Records from a data source>

————

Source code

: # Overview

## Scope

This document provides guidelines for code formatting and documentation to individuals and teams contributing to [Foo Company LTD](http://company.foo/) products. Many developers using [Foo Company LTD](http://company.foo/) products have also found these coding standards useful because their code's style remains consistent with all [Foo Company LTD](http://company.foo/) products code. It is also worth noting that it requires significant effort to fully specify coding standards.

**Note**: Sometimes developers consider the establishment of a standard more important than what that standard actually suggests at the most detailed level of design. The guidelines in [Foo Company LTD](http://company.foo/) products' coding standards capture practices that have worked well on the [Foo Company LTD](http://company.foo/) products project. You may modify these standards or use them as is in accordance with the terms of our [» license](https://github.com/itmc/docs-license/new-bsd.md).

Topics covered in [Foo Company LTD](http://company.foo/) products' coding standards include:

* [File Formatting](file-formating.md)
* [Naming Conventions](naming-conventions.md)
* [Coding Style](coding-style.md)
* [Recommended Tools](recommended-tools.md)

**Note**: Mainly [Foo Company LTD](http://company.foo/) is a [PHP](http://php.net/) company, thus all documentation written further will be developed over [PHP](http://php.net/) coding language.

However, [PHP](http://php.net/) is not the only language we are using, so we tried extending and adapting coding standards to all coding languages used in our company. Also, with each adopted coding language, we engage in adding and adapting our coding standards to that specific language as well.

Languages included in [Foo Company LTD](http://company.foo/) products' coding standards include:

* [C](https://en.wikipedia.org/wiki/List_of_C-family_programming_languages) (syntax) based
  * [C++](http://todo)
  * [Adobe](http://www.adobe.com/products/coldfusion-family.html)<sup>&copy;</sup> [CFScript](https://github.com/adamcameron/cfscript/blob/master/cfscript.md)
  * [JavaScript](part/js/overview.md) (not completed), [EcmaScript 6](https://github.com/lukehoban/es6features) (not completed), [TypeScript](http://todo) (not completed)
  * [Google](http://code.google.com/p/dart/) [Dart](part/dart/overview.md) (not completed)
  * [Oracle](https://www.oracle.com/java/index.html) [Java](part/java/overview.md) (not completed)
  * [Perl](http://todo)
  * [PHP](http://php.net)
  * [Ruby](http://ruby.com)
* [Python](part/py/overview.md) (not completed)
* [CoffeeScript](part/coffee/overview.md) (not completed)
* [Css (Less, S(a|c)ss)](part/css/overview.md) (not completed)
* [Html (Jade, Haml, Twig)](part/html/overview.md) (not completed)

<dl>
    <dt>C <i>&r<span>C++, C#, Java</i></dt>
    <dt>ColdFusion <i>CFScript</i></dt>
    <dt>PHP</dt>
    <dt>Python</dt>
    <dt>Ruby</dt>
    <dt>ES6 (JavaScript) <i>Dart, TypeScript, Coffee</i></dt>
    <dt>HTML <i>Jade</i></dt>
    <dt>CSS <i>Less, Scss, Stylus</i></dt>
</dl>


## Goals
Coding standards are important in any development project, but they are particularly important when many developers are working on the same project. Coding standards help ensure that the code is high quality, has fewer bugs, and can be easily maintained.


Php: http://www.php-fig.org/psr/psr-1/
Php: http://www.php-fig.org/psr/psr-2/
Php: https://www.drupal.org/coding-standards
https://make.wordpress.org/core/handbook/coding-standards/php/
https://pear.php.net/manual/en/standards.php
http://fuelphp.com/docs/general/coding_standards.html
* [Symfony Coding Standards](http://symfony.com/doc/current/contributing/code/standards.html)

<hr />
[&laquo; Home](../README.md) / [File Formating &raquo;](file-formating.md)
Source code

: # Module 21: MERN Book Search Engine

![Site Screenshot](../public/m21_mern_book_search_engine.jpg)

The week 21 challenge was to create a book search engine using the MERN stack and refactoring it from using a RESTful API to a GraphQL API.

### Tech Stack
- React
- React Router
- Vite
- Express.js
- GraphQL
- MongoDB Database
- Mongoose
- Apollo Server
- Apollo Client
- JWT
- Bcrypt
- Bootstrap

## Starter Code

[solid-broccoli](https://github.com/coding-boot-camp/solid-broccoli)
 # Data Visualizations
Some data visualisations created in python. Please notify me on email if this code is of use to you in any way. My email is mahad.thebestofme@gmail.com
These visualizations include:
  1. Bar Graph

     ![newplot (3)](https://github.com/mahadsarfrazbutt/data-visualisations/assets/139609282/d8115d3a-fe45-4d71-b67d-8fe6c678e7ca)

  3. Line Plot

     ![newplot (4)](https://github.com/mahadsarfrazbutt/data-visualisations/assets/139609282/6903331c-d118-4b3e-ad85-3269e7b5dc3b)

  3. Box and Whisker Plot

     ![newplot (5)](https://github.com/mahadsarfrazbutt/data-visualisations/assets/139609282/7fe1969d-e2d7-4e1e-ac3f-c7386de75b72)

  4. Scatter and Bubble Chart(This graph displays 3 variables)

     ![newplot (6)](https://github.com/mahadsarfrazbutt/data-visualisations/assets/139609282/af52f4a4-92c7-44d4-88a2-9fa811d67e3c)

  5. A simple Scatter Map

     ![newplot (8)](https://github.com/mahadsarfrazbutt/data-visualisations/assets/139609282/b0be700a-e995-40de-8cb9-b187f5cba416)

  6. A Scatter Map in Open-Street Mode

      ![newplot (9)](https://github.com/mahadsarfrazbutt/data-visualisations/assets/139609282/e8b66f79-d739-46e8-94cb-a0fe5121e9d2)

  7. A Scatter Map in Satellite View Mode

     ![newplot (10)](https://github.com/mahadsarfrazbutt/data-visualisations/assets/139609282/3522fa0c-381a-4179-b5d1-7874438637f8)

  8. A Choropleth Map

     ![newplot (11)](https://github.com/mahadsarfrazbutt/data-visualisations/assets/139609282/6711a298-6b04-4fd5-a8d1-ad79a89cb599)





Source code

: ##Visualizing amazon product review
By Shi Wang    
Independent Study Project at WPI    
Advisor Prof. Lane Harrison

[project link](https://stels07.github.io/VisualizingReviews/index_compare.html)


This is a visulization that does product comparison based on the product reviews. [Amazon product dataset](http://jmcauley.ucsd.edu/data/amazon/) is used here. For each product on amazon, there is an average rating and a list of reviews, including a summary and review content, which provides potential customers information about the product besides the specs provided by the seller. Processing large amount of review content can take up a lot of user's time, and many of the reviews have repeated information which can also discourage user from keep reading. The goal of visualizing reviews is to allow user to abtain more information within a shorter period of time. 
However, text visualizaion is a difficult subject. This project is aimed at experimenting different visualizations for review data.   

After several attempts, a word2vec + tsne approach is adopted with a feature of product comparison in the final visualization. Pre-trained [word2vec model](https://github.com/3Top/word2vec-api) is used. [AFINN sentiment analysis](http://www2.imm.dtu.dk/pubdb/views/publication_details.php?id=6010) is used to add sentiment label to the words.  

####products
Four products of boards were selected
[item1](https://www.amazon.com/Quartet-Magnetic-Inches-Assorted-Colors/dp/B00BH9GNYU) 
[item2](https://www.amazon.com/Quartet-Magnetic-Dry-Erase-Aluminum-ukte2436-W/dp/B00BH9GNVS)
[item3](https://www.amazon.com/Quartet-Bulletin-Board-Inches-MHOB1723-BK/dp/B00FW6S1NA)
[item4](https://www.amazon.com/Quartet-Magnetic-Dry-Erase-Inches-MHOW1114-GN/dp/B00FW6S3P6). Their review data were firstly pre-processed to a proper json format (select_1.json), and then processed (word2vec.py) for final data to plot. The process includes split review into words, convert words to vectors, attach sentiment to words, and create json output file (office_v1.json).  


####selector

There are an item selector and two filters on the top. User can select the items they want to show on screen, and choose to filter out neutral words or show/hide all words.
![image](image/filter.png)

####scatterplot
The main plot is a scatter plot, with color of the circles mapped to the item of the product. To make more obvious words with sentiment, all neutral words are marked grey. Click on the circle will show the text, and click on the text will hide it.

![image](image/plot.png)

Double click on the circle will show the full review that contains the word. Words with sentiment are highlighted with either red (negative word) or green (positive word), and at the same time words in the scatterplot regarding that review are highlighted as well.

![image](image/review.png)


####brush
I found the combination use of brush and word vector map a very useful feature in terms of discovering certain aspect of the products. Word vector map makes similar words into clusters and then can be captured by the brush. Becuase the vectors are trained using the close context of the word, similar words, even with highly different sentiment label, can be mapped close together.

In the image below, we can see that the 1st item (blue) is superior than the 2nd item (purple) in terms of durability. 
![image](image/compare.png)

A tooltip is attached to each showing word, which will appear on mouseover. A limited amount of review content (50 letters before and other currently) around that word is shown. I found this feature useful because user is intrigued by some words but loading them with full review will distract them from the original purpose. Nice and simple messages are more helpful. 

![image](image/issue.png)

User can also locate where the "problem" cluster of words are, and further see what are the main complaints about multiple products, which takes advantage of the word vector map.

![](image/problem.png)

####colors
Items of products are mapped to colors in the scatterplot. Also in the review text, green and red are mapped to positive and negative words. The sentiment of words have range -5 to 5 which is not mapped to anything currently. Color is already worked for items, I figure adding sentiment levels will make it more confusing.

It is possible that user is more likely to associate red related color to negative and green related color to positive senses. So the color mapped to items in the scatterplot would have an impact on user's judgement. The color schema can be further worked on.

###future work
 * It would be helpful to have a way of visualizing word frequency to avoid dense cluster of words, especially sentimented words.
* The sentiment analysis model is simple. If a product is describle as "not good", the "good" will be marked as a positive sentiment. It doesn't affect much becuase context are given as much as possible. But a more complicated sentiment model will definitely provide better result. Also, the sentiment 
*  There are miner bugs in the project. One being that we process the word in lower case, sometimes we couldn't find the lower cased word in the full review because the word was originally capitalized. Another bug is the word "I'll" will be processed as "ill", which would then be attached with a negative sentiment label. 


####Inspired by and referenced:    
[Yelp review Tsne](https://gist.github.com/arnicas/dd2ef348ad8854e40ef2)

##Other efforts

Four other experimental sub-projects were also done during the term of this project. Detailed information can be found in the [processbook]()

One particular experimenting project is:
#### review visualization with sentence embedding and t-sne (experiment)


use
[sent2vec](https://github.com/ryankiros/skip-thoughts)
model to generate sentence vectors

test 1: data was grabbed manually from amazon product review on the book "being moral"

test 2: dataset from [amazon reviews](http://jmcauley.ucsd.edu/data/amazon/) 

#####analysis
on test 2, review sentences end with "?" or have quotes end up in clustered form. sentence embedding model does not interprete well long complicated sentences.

————

Your assignment> Give back, exactly as written, the stretch from the line with "[&laquo; Home](../README.md) /" through the line with "4. Scatter and", and no other lines from the records above.

Answer section>
[&laquo; Home](../README.md) / [File Formating &raquo;](file-formating.md)
Source code

: # Module 21: MERN Book Search Engine

![Site Screenshot](../public/m21_mern_book_search_engine.jpg)

The week 21 challenge was to create a book search engine using the MERN stack and refactoring it from using a RESTful API to a GraphQL API.

### Tech Stack
- React
- React Router
- Vite
- Express.js
- GraphQL
- MongoDB Database
- Mongoose
- Apollo Server
- Apollo Client
- JWT
- Bcrypt
- Bootstrap

## Starter Code

[solid-broccoli](https://github.com/coding-boot-camp/solid-broccoli)
 # Data Visualizations
Some data visualisations created in python. Please notify me on email if this code is of use to you in any way. My email is mahad.thebestofme@gmail.com
These visualizations include:
  1. Bar Graph

     ![newplot (3)](https://github.com/mahadsarfrazbutt/data-visualisations/assets/139609282/d8115d3a-fe45-4d71-b67d-8fe6c678e7ca)

  3. Line Plot

     ![newplot (4)](https://github.com/mahadsarfrazbutt/data-visualisations/assets/139609282/6903331c-d118-4b3e-ad85-3269e7b5dc3b)

  3. Box and Whisker Plot

     ![newplot (5)](https://github.com/mahadsarfrazbutt/data-visualisations/assets/139609282/7fe1969d-e2d7-4e1e-ac3f-c7386de75b72)

  4. Scatter and Bubble Chart(This graph displays 3 variables)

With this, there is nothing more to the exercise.